The Hinson family had been touched by tragedy. In the 1890s five of their children – including a twin – had died very young, some within a few weeks of birth. At the time of the 1901 census they had three surviving children over the age of 10 – Sissy, May and Alfred – and a 4 day-old baby girl, as yet unnamed. That tiny baby, christened Maud Beatrice, was to live to the age of 87.

In 1911 three of the children were still living at home, but the eldest, Sissy, was now blind. Her brother Alfred helped Thomas with his tailoring business at home, but he also worked as a printer.

Thomas died in 1918. In 1939 Alice, Sissy and Maud were still living at 14 Hooper Street. Sissy was now diabetic as well as blind. She died in 1941.

In 1939 Maud was working as a college bedmaker. In 1922 she had married LNER engine driver Lawrence Bishop, and as late as 1930 he is listed in the electoral register for 14 Hooper Street. In that same year, however, he is also listed in the electoral register for Papworth Hall, which was then an experimental colony for the treatment of tuberculosis, founded in 1916. Many of the earliest patients were World War I soldiers who had contracted tuberculosis in the trenches. At that time, before antibiotics were available, treatment of tuberculosis relied on exposure to fresh air, and patients often slept on open balconies. Sadly, Lawrence Bishop never returned home permanently, and he died in Papworth in 1944.

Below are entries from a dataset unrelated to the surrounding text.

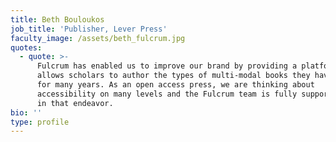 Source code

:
 ```yaml
---
title: Beth Bouloukos
job_title: 'Publisher, Lever Press'
faculty_image: /assets/beth_fulcrum.jpg
quotes:
  - quote: >-
      Fulcrum has enabled us to improve our brand by providing a platform that
      allows scholars to author the types of multi-modal books they have desired
      for many years. As an open access press, we are thinking about
      accessibility on many levels and the Fulcrum team is fully supporting us
      in that endeavor.
bio: ''
type: profile
---
```


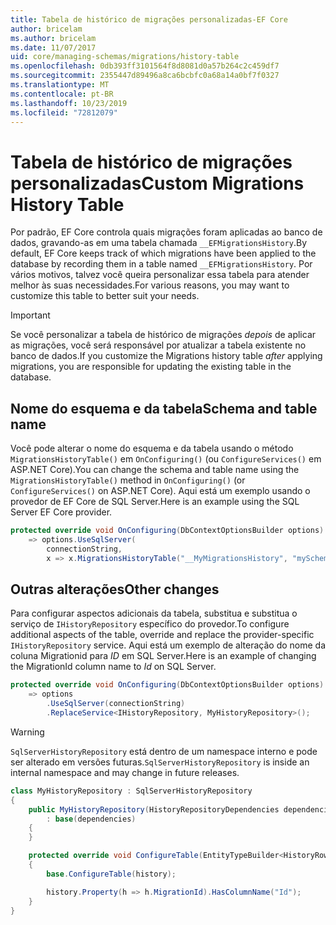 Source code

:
 ```yaml
---
title: Tabela de histórico de migrações personalizadas-EF Core
author: bricelam
ms.author: bricelam
ms.date: 11/07/2017
uid: core/managing-schemas/migrations/history-table
ms.openlocfilehash: 0db393ff3101564f8d8081d0a57b264c2c459df7
ms.sourcegitcommit: 2355447d89496a8ca6bcbfc0a68a14a0bf7f0327
ms.translationtype: MT
ms.contentlocale: pt-BR
ms.lasthandoff: 10/23/2019
ms.locfileid: "72812079"
---
```

# <a name="custom-migrations-history-table"></a><span data-ttu-id="07983-102">Tabela de histórico de migrações personalizadas</span><span class="sxs-lookup"><span data-stu-id="07983-102">Custom Migrations History Table</span></span>

<span data-ttu-id="07983-103">Por padrão, EF Core controla quais migrações foram aplicadas ao banco de dados, gravando-as em uma tabela chamada `__EFMigrationsHistory`.</span><span class="sxs-lookup"><span data-stu-id="07983-103">By default, EF Core keeps track of which migrations have been applied to the database by recording them in a table named `__EFMigrationsHistory`.</span></span> <span data-ttu-id="07983-104">Por vários motivos, talvez você queira personalizar essa tabela para atender melhor às suas necessidades.</span><span class="sxs-lookup"><span data-stu-id="07983-104">For various reasons, you may want to customize this table to better suit your needs.</span></span>

> [!IMPORTANT]
> <span data-ttu-id="07983-105">Se você personalizar a tabela de histórico de migrações *depois* de aplicar as migrações, você será responsável por atualizar a tabela existente no banco de dados.</span><span class="sxs-lookup"><span data-stu-id="07983-105">If you customize the Migrations history table *after* applying migrations, you are responsible for updating the existing table in the database.</span></span>

## <a name="schema-and-table-name"></a><span data-ttu-id="07983-106">Nome do esquema e da tabela</span><span class="sxs-lookup"><span data-stu-id="07983-106">Schema and table name</span></span>

<span data-ttu-id="07983-107">Você pode alterar o nome do esquema e da tabela usando o método `MigrationsHistoryTable()` em `OnConfiguring()` (ou `ConfigureServices()` em ASP.NET Core).</span><span class="sxs-lookup"><span data-stu-id="07983-107">You can change the schema and table name using the `MigrationsHistoryTable()` method in `OnConfiguring()` (or `ConfigureServices()` on ASP.NET Core).</span></span> <span data-ttu-id="07983-108">Aqui está um exemplo usando o provedor de EF Core de SQL Server.</span><span class="sxs-lookup"><span data-stu-id="07983-108">Here is an example using the SQL Server EF Core provider.</span></span>

``` csharp
protected override void OnConfiguring(DbContextOptionsBuilder options)
    => options.UseSqlServer(
        connectionString,
        x => x.MigrationsHistoryTable("__MyMigrationsHistory", "mySchema"));
```

## <a name="other-changes"></a><span data-ttu-id="07983-109">Outras alterações</span><span class="sxs-lookup"><span data-stu-id="07983-109">Other changes</span></span>

<span data-ttu-id="07983-110">Para configurar aspectos adicionais da tabela, substitua e substitua o serviço de `IHistoryRepository` específico do provedor.</span><span class="sxs-lookup"><span data-stu-id="07983-110">To configure additional aspects of the table, override and replace the provider-specific `IHistoryRepository` service.</span></span> <span data-ttu-id="07983-111">Aqui está um exemplo de alteração do nome da coluna Migrationid para *ID* em SQL Server.</span><span class="sxs-lookup"><span data-stu-id="07983-111">Here is an example of changing the MigrationId column name to *Id* on SQL Server.</span></span>

``` csharp
protected override void OnConfiguring(DbContextOptionsBuilder options)
    => options
        .UseSqlServer(connectionString)
        .ReplaceService<IHistoryRepository, MyHistoryRepository>();
```

> [!WARNING]
> <span data-ttu-id="07983-112">`SqlServerHistoryRepository` está dentro de um namespace interno e pode ser alterado em versões futuras.</span><span class="sxs-lookup"><span data-stu-id="07983-112">`SqlServerHistoryRepository` is inside an internal namespace and may change in future releases.</span></span>

``` csharp
class MyHistoryRepository : SqlServerHistoryRepository
{
    public MyHistoryRepository(HistoryRepositoryDependencies dependencies)
        : base(dependencies)
    {
    }

    protected override void ConfigureTable(EntityTypeBuilder<HistoryRow> history)
    {
        base.ConfigureTable(history);

        history.Property(h => h.MigrationId).HasColumnName("Id");
    }
}
```
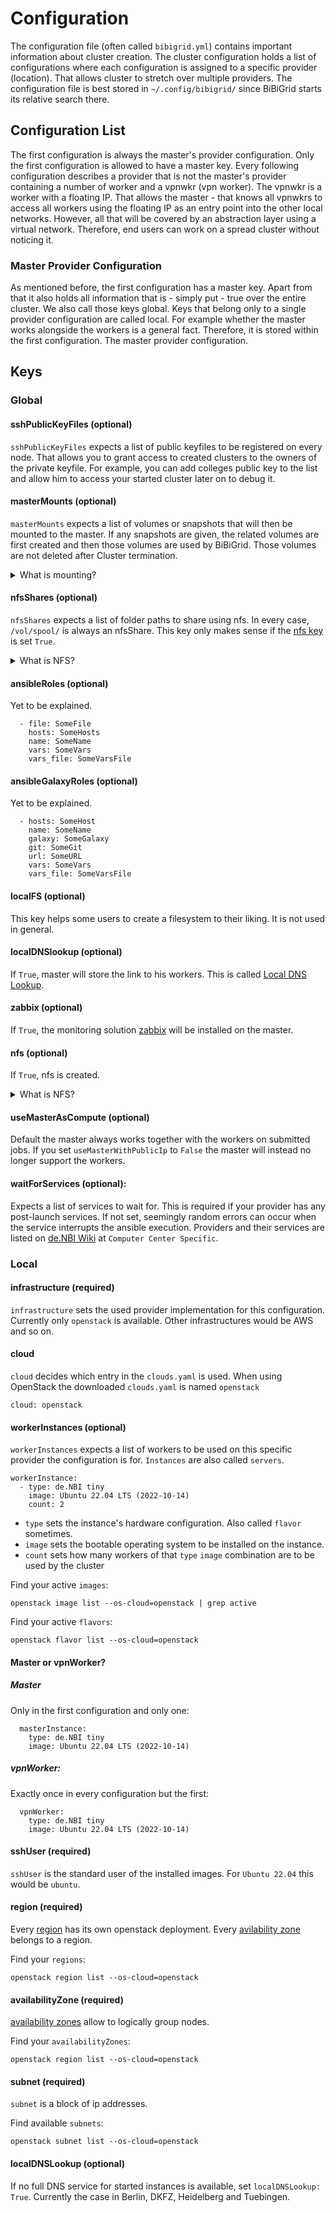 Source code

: # Configuration

The configuration file (often called `bibigrid.yml`) contains important information about cluster creation.
The cluster configuration holds a list of configurations where each configuration is assigned to a specific provider 
(location). That allows cluster to stretch over multiple providers. The configuration file is best stored in
`~/.config/bibigrid/` since BiBiGrid starts its relative search there.

## Configuration List
The first configuration is always the master's provider configuration.
Only the first configuration is allowed to have a master key.
Every following configuration describes a provider that is not the master's provider containing a number of worker and a
vpnwkr (vpn worker). The vpnwkr is a worker with a floating IP. That allows the master - that knows all vpnwkrs to access
all workers using the floating IP as an entry point into the other local networks. However, all that will be covered by
an abstraction layer using a virtual network. Therefore, end users can work on a spread cluster without noticing it.

### Master Provider Configuration
As mentioned before, the first configuration has a master key. Apart from that it also holds all information that is -
simply put - true over the entire cluster. We also call those keys global. 
Keys that belong only to a single provider configuration are called local.
For example whether the master works alongside the workers is a general fact.
Therefore, it is stored within the first configuration. The master provider configuration.

## Keys

### Global

#### sshPublicKeyFiles (optional)
`sshPublicKeyFiles` expects a list of public keyfiles to be registered on every node. That allows you to grant access to
created clusters to the owners of the private keyfile. For example, you can add colleges public key to the list and allow
him to access your started cluster later on to debug it.

#### masterMounts (optional)
`masterMounts` expects a list of volumes or snapshots that will then be mounted to the master. If any snapshots are
given, the related volumes are first created and then those volumes are used by BiBiGrid. Those volumes are not deleted
after Cluster termination.

<details>
<summary>
 What is mounting?
</summary>

[Mounting](https://man7.org/linux/man-pages/man8/mount.8.html) adds a new filesystem to the file tree allowing access.

</details>



#### nfsShares (optional)
`nfsShares` expects a list of folder paths to share using nfs. In every case, `/vol/spool/` is always an nfsShare.
This key only makes sense if the [nfs key](#nfs) is set `True`.

<details>
<summary>
What is NFS?
</summary>

NFS (Network File System) is a stable and well-functioning network protocol for exchanging files over the local network.
</details>

#### ansibleRoles (optional)
Yet to be explained.
```
  - file: SomeFile
    hosts: SomeHosts
    name: SomeName
    vars: SomeVars
    vars_file: SomeVarsFile
```
#### ansibleGalaxyRoles (optional)
Yet to be explained.
```
  - hosts: SomeHost
    name: SomeName
    galaxy: SomeGalaxy
    git: SomeGit
    url: SomeURL
    vars: SomeVars
    vars_file: SomeVarsFile
```

#### localFS (optional)
This key helps some users to create a filesystem to their liking. It is not used in general.

#### localDNSlookup (optional)
If `True`, master will store the link to his workers. This is called 
[Local DNS Lookup](https://helpdeskgeek.com/networking/edit-hosts-file/).

#### zabbix (optional)
If `True`, the monitoring solution [zabbix](https://www.zabbix.com/) will be installed on the master.

#### nfs (optional)
If `True`, nfs is created.

<details>
<summary>
What is NFS?
</summary>

NFS (Network File System) is a stable and well-functioning network protocol for exchanging files over the local network.
</details>

#### useMasterAsCompute (optional)
Default the master always works together with the workers on submitted jobs. If you set `useMasterWithPublicIp`
 to `False` the master will instead no longer support the workers.

#### waitForServices (optional):
Expects a list of services to wait for. This is required if your provider has any post-launch services. If not set,
seemingly random errors can occur when the service interrupts the ansible execution. Providers and their services are
listed on [de.NBI Wiki](https://cloud.denbi.de/wiki/) at `Computer Center Specific`.

### Local

#### infrastructure (required)
`infrastructure` sets the used provider implementation for this configuration. Currently only `openstack` is available.
Other infrastructures would be AWS and so on.

#### cloud
`cloud` decides which entry in the `clouds.yaml` is used. 
When using OpenStack the downloaded `clouds.yaml` is named `openstack`

`cloud: openstack`

####  workerInstances (optional)
`workerInstances` expects a list of workers to be used on this specific provider the configuration is for.
`Instances` are also called `servers`.

```
workerInstance:
  - type: de.NBI tiny
    image: Ubuntu 22.04 LTS (2022-10-14)
    count: 2
```
- `type` sets the instance's hardware configuration. Also called `flavor` sometimes.
- `image` sets the bootable operating system to be installed on the instance.
- `count` sets how many workers of that `type` `image` combination are to be used by the cluster

Find your active `images`:

```
openstack image list --os-cloud=openstack | grep active
```

Find your active `flavors`:

```
openstack flavor list --os-cloud=openstack
```

#### Master or vpnWorker?

##### Master
Only in the first configuration and only one:
```
  masterInstance:
    type: de.NBI tiny
    image: Ubuntu 22.04 LTS (2022-10-14)
```

##### vpnWorker:
Exactly once in every configuration but the first:
```
  vpnWorker:
    type: de.NBI tiny
    image: Ubuntu 22.04 LTS (2022-10-14)
```

#### sshUser (required)
`sshUser` is the standard user of the installed images. For `Ubuntu 22.04` this would be `ubuntu`.

#### region (required)
Every [region](https://docs.openstack.org/python-openstackclient/rocky/cli/command-objects/region.html) has its own
openstack deployment. Every [avilability zone](#availabilityzone-required) belongs to a region.

Find your `regions`:
```
openstack region list --os-cloud=openstack
```


#### availabilityZone (required)
[availability zones](https://docs.openstack.org/nova/latest/admin/availability-zones.html) allow to logically group
nodes.

Find your `availabilityZones`:
```
openstack region list --os-cloud=openstack
```

#### subnet (required)
`subnet` is a block of ip addresses.

Find available `subnets`:

```
openstack subnet list --os-cloud=openstack
```

#### localDNSLookup (optional)
If no full DNS service for started instances is available, set `localDNSLookup: True`.
Currently the case in Berlin, DKFZ, Heidelberg and Tuebingen.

After Alice died in 1946, her grandson Alfred Stanley Hinson lived in the house with his family. The Hinson family sold the house to the present owners in 1982.

Sources

UK census records (1841 to 1911), General Register Office birth, marriage and death indexes (1837 onwards), the 1939 England and Wales Register, electoral registers, and local newspapers available via www.britishnewspaperarchive.co.uk.